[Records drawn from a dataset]
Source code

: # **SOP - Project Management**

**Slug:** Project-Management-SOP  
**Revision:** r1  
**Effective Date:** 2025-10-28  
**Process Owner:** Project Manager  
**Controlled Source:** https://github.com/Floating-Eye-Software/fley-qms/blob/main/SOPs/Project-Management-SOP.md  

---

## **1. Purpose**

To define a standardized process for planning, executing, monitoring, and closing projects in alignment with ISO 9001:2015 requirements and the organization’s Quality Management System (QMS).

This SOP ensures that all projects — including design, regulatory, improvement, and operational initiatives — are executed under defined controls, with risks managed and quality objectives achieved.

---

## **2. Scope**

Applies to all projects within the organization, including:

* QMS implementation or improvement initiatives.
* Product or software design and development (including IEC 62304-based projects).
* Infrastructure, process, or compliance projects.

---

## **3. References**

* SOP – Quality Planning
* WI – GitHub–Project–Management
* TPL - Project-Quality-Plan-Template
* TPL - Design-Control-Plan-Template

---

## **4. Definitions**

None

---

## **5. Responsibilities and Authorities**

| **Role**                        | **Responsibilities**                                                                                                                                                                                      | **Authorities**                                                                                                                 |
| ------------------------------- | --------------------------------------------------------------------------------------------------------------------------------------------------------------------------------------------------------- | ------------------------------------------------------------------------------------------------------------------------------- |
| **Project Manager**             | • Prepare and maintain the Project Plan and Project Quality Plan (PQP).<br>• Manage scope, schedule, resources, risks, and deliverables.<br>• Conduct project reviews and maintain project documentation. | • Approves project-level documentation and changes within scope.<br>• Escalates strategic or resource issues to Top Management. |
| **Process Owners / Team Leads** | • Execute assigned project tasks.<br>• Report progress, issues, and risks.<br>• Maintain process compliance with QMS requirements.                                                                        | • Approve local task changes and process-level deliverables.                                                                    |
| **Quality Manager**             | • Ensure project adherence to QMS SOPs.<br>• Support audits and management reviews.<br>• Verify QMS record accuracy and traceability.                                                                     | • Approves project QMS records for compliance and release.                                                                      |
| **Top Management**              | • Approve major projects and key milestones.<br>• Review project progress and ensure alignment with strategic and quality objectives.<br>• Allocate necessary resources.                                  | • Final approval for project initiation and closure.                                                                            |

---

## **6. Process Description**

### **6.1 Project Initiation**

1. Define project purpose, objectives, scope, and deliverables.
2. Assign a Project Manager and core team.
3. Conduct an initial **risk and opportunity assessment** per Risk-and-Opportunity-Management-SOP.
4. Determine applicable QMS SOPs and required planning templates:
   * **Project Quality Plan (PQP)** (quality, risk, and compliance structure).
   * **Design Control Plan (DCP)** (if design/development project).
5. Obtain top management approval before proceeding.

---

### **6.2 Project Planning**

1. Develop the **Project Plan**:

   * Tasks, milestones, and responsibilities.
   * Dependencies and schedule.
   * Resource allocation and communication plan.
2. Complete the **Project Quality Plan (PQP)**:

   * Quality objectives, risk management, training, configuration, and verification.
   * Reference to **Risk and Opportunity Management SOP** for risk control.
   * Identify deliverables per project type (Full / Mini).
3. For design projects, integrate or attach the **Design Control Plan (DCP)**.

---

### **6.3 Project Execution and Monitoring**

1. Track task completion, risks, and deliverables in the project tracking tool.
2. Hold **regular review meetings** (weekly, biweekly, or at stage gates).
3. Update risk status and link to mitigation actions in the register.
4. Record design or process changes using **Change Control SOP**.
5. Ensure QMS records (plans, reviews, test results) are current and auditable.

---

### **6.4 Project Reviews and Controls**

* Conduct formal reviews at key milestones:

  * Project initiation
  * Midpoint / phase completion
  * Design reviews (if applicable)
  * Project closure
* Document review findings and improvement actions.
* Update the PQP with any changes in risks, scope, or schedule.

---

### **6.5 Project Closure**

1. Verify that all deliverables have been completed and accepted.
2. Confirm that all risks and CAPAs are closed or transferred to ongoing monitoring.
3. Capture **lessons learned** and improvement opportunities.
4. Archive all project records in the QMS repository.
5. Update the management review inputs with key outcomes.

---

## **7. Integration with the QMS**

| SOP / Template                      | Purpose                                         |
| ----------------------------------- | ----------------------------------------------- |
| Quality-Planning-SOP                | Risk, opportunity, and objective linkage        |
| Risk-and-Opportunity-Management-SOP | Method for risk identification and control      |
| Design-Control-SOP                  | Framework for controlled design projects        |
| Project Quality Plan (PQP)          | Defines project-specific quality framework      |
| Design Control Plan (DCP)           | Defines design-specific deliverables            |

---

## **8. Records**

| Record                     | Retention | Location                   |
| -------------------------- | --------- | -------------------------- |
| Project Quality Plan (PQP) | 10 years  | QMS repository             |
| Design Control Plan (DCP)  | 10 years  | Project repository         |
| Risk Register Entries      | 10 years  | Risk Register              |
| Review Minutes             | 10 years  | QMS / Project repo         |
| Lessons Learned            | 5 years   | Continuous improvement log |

==

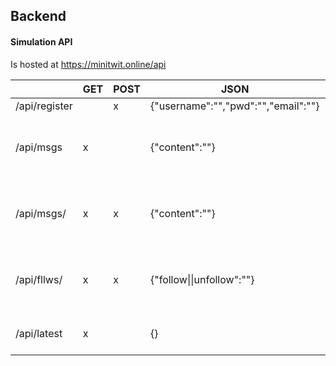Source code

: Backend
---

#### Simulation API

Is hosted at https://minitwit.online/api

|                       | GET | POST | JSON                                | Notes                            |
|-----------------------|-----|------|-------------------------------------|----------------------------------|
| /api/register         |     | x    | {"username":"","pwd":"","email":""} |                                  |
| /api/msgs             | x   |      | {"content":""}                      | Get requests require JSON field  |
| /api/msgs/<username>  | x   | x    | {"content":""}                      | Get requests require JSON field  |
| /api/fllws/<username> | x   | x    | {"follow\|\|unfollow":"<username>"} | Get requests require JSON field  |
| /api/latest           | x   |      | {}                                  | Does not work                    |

---

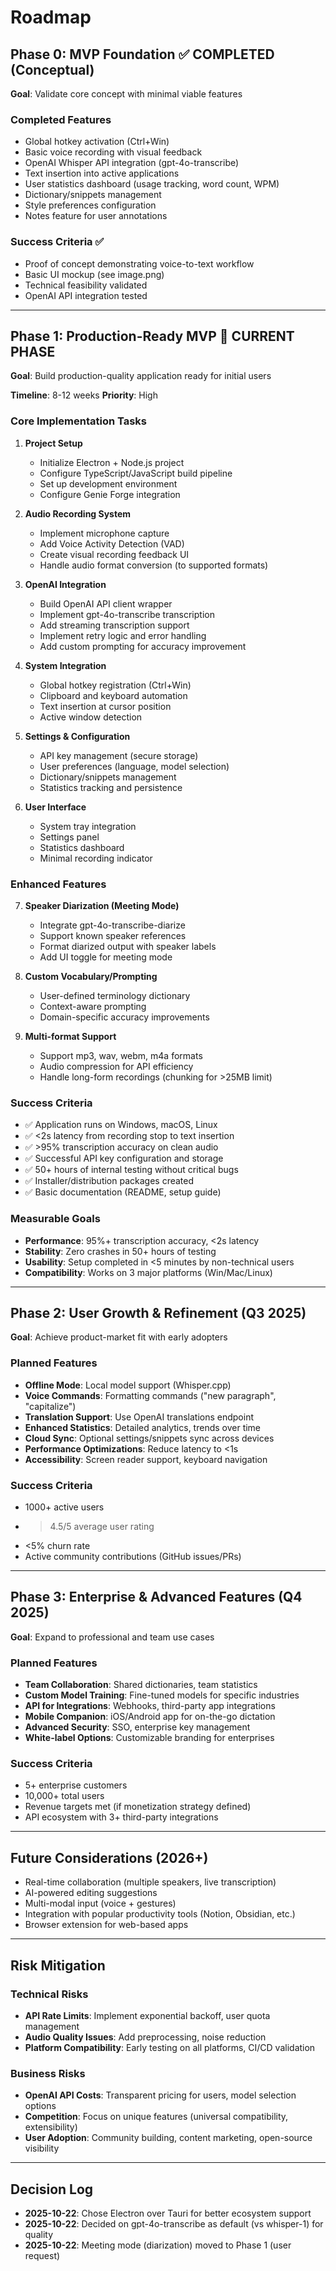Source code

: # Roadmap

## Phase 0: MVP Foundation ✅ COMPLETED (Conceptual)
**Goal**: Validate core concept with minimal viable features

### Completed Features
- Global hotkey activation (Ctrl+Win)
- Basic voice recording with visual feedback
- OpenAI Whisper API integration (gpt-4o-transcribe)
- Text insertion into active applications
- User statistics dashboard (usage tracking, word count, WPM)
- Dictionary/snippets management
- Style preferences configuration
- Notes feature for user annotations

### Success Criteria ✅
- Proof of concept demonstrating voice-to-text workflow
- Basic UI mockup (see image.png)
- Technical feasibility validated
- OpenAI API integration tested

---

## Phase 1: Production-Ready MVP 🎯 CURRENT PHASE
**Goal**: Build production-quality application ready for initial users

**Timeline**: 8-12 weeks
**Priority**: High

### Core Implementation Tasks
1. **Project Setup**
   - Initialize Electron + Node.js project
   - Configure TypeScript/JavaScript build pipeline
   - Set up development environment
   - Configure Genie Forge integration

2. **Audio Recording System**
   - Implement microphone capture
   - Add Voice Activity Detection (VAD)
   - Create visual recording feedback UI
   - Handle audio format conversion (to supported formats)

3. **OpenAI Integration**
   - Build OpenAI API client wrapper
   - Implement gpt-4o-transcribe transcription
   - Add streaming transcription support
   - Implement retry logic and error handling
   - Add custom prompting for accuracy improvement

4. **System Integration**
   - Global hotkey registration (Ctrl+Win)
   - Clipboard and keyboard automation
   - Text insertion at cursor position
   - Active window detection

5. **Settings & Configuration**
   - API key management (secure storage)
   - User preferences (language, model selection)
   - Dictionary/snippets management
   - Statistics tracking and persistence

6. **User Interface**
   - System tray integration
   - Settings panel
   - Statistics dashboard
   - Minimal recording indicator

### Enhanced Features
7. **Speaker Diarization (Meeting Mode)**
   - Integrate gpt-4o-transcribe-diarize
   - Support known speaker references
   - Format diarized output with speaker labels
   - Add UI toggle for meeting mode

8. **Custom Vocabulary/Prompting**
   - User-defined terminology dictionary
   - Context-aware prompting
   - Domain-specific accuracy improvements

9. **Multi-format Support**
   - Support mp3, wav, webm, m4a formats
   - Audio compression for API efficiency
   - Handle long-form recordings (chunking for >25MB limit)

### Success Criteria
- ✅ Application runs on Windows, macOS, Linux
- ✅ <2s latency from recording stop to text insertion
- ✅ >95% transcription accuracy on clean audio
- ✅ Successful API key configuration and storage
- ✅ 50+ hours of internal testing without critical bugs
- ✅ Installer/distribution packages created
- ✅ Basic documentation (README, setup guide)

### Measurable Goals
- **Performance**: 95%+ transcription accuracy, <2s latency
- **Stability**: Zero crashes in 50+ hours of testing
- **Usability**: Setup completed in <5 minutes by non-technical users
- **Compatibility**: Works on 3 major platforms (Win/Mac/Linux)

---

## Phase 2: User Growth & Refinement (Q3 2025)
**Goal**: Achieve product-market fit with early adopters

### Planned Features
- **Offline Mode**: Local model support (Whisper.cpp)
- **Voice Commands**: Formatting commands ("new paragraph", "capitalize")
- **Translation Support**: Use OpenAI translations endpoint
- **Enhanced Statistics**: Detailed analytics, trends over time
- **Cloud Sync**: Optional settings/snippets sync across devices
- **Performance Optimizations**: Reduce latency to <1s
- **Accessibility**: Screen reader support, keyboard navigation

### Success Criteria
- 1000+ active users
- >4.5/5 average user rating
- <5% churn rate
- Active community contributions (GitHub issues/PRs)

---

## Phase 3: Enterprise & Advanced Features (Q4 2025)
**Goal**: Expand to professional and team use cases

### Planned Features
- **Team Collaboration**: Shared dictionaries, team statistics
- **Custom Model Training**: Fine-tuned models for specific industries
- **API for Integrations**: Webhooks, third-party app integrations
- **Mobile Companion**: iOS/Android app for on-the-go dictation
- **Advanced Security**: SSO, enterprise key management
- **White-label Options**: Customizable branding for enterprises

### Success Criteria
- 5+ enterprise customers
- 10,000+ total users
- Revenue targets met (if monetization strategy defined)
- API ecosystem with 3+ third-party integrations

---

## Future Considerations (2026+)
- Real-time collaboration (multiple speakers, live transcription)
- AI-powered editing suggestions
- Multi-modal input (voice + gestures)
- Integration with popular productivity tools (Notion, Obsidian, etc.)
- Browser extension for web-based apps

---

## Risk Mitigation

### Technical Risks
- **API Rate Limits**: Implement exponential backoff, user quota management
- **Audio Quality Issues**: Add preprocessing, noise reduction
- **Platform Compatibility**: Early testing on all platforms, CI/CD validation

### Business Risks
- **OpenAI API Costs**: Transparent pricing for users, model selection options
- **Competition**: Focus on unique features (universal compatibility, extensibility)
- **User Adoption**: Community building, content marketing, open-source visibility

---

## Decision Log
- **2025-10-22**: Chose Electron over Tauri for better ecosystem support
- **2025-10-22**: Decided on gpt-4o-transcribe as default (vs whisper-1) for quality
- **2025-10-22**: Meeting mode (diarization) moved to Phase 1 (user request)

*Requirement*
Look above for the line with "Defines project-specific quality" and the line with "improvement log |", and reproduce exactly those two lines plus every line between, nothing more.

*Output*
| Project Quality Plan (PQP)          | Defines project-specific quality framework      |
| Design Control Plan (DCP)           | Defines design-specific deliverables            |

---

## **8. Records**

| Record                     | Retention | Location                   |
| -------------------------- | --------- | -------------------------- |
| Project Quality Plan (PQP) | 10 years  | QMS repository             |
| Design Control Plan (DCP)  | 10 years  | Project repository         |
| Risk Register Entries      | 10 years  | Risk Register              |
| Review Minutes             | 10 years  | QMS / Project repo         |
| Lessons Learned            | 5 years   | Continuous improvement log |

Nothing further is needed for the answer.